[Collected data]
§

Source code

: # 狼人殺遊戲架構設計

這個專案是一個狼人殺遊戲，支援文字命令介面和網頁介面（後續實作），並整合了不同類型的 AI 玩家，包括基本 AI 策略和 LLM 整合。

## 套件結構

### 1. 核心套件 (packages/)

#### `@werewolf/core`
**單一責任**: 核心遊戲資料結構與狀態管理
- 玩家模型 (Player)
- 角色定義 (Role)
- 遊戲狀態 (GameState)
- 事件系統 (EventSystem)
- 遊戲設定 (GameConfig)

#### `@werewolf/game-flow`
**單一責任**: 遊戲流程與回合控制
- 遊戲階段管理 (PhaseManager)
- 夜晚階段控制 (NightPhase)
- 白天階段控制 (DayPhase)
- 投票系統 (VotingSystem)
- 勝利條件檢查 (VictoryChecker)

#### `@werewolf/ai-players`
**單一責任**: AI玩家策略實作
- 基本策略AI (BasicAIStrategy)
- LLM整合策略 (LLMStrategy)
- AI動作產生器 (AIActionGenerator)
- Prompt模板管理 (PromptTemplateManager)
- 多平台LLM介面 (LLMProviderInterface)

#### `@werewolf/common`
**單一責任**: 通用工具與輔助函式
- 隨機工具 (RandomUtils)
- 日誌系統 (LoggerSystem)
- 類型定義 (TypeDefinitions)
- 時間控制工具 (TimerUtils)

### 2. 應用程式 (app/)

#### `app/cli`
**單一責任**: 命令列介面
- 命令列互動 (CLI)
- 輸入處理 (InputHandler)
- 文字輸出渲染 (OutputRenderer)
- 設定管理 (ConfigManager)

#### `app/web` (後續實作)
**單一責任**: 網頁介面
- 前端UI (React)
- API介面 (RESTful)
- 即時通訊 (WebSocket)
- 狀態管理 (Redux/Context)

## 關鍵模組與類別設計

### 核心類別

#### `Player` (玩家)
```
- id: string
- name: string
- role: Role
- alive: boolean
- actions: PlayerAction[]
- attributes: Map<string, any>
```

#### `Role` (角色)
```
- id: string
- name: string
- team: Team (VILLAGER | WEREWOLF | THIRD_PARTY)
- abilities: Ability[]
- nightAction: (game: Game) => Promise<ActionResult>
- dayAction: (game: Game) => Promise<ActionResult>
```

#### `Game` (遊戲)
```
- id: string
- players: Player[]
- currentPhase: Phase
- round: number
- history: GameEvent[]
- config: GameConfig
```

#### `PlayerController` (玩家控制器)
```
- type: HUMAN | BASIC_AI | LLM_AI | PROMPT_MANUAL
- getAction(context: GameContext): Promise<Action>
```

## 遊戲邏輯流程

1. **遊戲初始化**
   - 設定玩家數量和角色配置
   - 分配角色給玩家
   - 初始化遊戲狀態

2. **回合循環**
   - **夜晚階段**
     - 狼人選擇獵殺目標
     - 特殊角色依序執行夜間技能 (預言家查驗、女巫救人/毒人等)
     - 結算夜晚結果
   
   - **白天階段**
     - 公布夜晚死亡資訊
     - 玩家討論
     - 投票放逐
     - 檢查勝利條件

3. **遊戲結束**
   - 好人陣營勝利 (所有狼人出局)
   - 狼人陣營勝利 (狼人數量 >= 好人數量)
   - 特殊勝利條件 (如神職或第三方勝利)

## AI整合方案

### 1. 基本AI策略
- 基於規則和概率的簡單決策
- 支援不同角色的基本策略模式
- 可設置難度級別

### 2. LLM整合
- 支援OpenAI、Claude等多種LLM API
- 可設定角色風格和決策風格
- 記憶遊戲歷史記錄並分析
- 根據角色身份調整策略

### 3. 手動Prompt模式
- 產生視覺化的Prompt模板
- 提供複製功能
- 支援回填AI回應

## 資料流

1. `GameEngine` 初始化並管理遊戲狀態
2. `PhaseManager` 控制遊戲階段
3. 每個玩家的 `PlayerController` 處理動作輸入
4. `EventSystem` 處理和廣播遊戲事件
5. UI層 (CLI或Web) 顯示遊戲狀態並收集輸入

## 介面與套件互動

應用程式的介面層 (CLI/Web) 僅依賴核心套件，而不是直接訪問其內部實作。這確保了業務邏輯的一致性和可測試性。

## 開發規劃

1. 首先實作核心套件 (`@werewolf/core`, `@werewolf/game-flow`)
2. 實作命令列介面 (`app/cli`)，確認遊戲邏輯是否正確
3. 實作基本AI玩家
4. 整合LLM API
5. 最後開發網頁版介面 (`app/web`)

§

◆ Task requirements
Take the entries above and repeat them verbatim.

◆ Reply
Source code

: # 狼人殺遊戲架構設計

這個專案是一個狼人殺遊戲，支援文字命令介面和網頁介面（後續實作），並整合了不同類型的 AI 玩家，包括基本 AI 策略和 LLM 整合。

## 套件結構

### 1. 核心套件 (packages/)

#### `@werewolf/core`
**單一責任**: 核心遊戲資料結構與狀態管理
- 玩家模型 (Player)
- 角色定義 (Role)
- 遊戲狀態 (GameState)
- 事件系統 (EventSystem)
- 遊戲設定 (GameConfig)

#### `@werewolf/game-flow`
**單一責任**: 遊戲流程與回合控制
- 遊戲階段管理 (PhaseManager)
- 夜晚階段控制 (NightPhase)
- 白天階段控制 (DayPhase)
- 投票系統 (VotingSystem)
- 勝利條件檢查 (VictoryChecker)

#### `@werewolf/ai-players`
**單一責任**: AI玩家策略實作
- 基本策略AI (BasicAIStrategy)
- LLM整合策略 (LLMStrategy)
- AI動作產生器 (AIActionGenerator)
- Prompt模板管理 (PromptTemplateManager)
- 多平台LLM介面 (LLMProviderInterface)

#### `@werewolf/common`
**單一責任**: 通用工具與輔助函式
- 隨機工具 (RandomUtils)
- 日誌系統 (LoggerSystem)
- 類型定義 (TypeDefinitions)
- 時間控制工具 (TimerUtils)

### 2. 應用程式 (app/)

#### `app/cli`
**單一責任**: 命令列介面
- 命令列互動 (CLI)
- 輸入處理 (InputHandler)
- 文字輸出渲染 (OutputRenderer)
- 設定管理 (ConfigManager)

#### `app/web` (後續實作)
**單一責任**: 網頁介面
- 前端UI (React)
- API介面 (RESTful)
- 即時通訊 (WebSocket)
- 狀態管理 (Redux/Context)

## 關鍵模組與類別設計

### 核心類別

#### `Player` (玩家)
```
- id: string
- name: string
- role: Role
- alive: boolean
- actions: PlayerAction[]
- attributes: Map<string, any>
```

#### `Role` (角色)
```
- id: string
- name: string
- team: Team (VILLAGER | WEREWOLF | THIRD_PARTY)
- abilities: Ability[]
- nightAction: (game: Game) => Promise<ActionResult>
- dayAction: (game: Game) => Promise<ActionResult>
```

#### `Game` (遊戲)
```
- id: string
- players: Player[]
- currentPhase: Phase
- round: number
- history: GameEvent[]
- config: GameConfig
```

#### `PlayerController` (玩家控制器)
```
- type: HUMAN | BASIC_AI | LLM_AI | PROMPT_MANUAL
- getAction(context: GameContext): Promise<Action>
```

## 遊戲邏輯流程

1. **遊戲初始化**
   - 設定玩家數量和角色配置
   - 分配角色給玩家
   - 初始化遊戲狀態

2. **回合循環**
   - **夜晚階段**
     - 狼人選擇獵殺目標
     - 特殊角色依序執行夜間技能 (預言家查驗、女巫救人/毒人等)
     - 結算夜晚結果
   
   - **白天階段**
     - 公布夜晚死亡資訊
     - 玩家討論
     - 投票放逐
     - 檢查勝利條件

3. **遊戲結束**
   - 好人陣營勝利 (所有狼人出局)
   - 狼人陣營勝利 (狼人數量 >= 好人數量)
   - 特殊勝利條件 (如神職或第三方勝利)

## AI整合方案

### 1. 基本AI策略
- 基於規則和概率的簡單決策
- 支援不同角色的基本策略模式
- 可設置難度級別

### 2. LLM整合
- 支援OpenAI、Claude等多種LLM API
- 可設定角色風格和決策風格
- 記憶遊戲歷史記錄並分析
- 根據角色身份調整策略

### 3. 手動Prompt模式
- 產生視覺化的Prompt模板
- 提供複製功能
- 支援回填AI回應

## 資料流

1. `GameEngine` 初始化並管理遊戲狀態
2. `PhaseManager` 控制遊戲階段
3. 每個玩家的 `PlayerController` 處理動作輸入
4. `EventSystem` 處理和廣播遊戲事件
5. UI層 (CLI或Web) 顯示遊戲狀態並收集輸入

## 介面與套件互動

應用程式的介面層 (CLI/Web) 僅依賴核心套件，而不是直接訪問其內部實作。這確保了業務邏輯的一致性和可測試性。

## 開發規劃

1. 首先實作核心套件 (`@werewolf/core`, `@werewolf/game-flow`)
2. 實作命令列介面 (`app/cli`)，確認遊戲邏輯是否正確
3. 實作基本AI玩家
4. 整合LLM API
5. 最後開發網頁版介面 (`app/web`)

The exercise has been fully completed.